_TASK:_ Within the data below, determine how many lines contain "должна" and supply only that figure.

_Items from a dataset:_
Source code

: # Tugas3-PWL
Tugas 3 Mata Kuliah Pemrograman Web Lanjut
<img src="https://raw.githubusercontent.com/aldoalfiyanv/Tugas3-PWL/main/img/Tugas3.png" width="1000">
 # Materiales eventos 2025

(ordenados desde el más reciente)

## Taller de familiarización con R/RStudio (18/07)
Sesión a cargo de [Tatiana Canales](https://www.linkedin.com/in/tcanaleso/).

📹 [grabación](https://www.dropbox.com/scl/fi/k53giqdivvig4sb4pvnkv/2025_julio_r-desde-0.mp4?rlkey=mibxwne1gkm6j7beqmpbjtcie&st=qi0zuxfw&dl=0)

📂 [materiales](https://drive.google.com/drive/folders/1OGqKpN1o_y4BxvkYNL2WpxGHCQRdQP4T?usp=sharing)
---
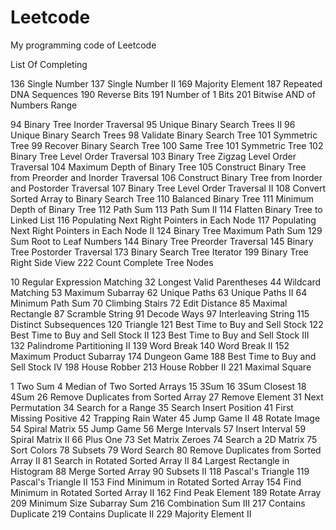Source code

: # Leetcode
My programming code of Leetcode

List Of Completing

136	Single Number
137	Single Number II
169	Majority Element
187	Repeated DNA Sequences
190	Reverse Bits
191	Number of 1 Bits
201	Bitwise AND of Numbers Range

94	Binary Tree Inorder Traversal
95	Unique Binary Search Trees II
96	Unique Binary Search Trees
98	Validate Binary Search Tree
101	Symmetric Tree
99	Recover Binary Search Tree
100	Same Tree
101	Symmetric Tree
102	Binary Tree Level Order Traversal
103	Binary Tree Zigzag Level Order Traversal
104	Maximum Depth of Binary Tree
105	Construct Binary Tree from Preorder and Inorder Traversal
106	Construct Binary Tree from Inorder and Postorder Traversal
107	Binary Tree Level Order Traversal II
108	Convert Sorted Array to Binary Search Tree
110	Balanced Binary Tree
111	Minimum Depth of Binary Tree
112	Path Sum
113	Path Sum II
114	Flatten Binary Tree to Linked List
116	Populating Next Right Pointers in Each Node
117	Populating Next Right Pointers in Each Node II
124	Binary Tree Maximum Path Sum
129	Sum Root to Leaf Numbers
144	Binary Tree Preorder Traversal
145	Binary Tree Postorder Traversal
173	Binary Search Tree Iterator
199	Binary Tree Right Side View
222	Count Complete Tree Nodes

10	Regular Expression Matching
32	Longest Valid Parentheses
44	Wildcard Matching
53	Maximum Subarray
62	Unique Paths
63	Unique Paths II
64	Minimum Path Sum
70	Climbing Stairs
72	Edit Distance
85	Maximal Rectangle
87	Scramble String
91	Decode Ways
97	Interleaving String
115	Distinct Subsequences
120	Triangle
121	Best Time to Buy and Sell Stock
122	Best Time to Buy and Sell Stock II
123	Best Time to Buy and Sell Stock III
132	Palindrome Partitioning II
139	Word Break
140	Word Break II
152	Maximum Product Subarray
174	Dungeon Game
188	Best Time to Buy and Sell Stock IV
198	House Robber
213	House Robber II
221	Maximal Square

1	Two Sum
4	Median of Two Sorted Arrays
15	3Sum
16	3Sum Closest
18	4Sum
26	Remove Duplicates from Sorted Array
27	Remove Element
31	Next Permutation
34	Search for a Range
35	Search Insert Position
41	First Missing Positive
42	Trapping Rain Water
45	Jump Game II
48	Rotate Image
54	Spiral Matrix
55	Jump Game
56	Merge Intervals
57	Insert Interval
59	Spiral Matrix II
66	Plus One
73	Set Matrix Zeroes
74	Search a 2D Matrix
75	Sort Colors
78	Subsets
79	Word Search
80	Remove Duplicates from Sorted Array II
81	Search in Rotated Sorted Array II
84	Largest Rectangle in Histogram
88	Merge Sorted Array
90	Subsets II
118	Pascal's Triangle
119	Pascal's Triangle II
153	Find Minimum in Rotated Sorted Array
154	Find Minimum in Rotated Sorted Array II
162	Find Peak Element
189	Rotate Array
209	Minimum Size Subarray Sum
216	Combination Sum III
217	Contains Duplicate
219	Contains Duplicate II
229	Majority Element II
==
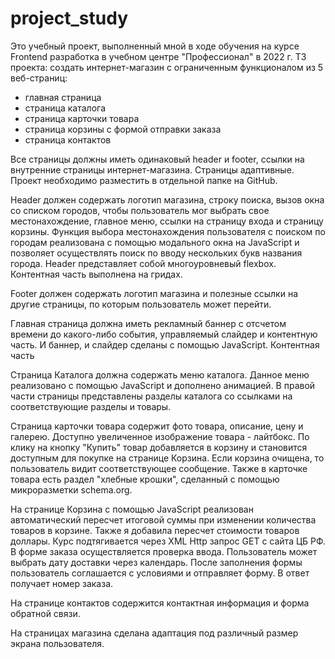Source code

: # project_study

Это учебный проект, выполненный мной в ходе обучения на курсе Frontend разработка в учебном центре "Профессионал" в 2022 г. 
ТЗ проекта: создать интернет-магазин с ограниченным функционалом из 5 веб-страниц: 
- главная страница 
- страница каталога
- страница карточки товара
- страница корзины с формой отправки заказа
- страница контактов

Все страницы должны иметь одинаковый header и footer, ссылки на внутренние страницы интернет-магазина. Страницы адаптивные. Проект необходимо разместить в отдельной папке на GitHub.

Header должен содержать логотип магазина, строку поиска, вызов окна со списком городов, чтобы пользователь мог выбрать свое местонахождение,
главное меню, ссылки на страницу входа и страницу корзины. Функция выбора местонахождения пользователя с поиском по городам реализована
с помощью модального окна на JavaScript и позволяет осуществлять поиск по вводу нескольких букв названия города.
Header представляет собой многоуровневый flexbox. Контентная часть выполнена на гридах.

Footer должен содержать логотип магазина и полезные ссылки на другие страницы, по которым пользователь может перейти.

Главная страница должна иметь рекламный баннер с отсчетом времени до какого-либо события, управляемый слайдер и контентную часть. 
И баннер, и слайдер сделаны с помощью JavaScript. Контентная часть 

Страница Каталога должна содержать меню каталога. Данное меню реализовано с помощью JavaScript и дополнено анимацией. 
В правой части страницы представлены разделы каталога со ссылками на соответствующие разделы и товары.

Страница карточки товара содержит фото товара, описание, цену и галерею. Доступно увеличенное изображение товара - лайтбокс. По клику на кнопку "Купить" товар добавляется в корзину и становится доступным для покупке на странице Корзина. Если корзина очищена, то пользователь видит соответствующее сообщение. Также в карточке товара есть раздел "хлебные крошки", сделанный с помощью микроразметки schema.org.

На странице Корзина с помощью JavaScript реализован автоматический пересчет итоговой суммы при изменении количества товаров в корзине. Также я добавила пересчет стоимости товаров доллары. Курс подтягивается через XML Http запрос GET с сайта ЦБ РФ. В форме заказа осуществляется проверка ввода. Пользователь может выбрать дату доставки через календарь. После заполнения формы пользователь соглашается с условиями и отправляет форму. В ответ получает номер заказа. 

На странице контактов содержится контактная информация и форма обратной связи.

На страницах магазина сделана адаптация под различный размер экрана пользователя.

_YOUR RESPONSE:_ 2